--- Record set ---
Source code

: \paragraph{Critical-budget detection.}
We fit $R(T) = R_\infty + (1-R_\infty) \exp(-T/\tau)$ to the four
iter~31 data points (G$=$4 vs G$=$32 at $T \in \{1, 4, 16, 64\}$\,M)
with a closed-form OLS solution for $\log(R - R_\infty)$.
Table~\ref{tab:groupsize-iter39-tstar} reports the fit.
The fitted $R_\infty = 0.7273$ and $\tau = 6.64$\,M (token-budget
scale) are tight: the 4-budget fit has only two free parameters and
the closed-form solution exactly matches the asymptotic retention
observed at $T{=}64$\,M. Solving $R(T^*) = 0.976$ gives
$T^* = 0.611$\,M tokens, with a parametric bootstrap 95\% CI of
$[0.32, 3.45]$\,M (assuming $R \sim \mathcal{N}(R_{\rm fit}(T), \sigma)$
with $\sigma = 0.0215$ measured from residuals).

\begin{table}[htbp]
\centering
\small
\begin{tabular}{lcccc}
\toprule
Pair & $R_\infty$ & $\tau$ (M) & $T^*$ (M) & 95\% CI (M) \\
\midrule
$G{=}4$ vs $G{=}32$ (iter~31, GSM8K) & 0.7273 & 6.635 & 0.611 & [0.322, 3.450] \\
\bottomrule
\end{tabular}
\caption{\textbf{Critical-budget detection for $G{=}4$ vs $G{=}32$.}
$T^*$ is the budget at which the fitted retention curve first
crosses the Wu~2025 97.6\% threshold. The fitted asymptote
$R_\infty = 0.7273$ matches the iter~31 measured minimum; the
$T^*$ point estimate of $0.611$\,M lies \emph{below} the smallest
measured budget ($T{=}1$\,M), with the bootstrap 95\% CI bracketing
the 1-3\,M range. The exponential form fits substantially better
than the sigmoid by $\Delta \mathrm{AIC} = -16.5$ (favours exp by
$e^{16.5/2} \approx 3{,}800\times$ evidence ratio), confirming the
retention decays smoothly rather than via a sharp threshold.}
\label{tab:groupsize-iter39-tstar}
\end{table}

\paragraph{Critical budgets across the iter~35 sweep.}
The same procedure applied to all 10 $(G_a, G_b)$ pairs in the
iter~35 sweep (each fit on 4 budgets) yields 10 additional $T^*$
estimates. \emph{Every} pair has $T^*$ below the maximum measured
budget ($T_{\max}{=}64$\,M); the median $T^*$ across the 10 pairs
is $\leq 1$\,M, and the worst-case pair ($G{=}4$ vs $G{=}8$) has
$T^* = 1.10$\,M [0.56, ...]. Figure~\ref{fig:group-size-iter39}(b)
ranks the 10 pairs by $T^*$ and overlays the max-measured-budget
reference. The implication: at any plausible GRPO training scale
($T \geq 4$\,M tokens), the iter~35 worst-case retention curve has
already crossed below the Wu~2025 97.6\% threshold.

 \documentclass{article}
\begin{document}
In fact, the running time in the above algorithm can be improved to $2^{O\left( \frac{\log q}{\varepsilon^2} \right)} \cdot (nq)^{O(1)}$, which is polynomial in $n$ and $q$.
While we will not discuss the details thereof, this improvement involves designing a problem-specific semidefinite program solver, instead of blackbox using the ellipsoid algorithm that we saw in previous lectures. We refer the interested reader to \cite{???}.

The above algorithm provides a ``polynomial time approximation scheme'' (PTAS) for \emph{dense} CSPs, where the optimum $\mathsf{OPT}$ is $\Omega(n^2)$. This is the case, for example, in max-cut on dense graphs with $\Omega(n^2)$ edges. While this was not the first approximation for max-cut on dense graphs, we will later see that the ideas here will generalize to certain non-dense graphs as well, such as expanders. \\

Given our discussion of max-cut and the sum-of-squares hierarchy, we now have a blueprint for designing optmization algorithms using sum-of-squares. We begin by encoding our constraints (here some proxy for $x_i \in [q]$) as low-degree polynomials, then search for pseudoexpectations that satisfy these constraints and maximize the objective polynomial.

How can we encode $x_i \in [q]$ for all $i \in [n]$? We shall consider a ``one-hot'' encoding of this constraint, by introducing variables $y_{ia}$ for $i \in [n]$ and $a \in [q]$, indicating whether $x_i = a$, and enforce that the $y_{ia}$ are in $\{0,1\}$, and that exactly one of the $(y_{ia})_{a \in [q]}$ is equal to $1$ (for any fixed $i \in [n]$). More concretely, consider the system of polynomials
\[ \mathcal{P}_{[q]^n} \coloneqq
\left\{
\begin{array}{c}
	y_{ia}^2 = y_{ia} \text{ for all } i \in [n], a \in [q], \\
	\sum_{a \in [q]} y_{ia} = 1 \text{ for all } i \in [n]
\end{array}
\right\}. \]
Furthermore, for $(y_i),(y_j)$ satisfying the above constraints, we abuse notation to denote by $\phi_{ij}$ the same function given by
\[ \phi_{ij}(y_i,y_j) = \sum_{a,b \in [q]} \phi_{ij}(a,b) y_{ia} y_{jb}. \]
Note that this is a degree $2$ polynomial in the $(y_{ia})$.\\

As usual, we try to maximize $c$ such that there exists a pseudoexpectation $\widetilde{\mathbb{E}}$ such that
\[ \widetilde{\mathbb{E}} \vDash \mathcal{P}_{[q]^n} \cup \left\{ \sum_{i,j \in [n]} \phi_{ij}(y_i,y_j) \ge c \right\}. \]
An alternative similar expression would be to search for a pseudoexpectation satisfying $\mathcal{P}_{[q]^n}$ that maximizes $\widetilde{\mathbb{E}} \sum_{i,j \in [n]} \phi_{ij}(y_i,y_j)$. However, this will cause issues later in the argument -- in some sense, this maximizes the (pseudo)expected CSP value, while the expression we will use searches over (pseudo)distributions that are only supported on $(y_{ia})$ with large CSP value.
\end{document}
---
Your task: From the first line of the records to the line containing "3.45]$\,M (assuming $R", inclusive, transcribe everything exactly and leave out the rest.

Answer space:
Source code

: \paragraph{Critical-budget detection.}
We fit $R(T) = R_\infty + (1-R_\infty) \exp(-T/\tau)$ to the four
iter~31 data points (G$=$4 vs G$=$32 at $T \in \{1, 4, 16, 64\}$\,M)
with a closed-form OLS solution for $\log(R - R_\infty)$.
Table~\ref{tab:groupsize-iter39-tstar} reports the fit.
The fitted $R_\infty = 0.7273$ and $\tau = 6.64$\,M (token-budget
scale) are tight: the 4-budget fit has only two free parameters and
the closed-form solution exactly matches the asymptotic retention
observed at $T{=}64$\,M. Solving $R(T^*) = 0.976$ gives
$T^* = 0.611$\,M tokens, with a parametric bootstrap 95\% CI of
$[0.32, 3.45]$\,M (assuming $R \sim \mathcal{N}(R_{\rm fit}(T), \sigma)$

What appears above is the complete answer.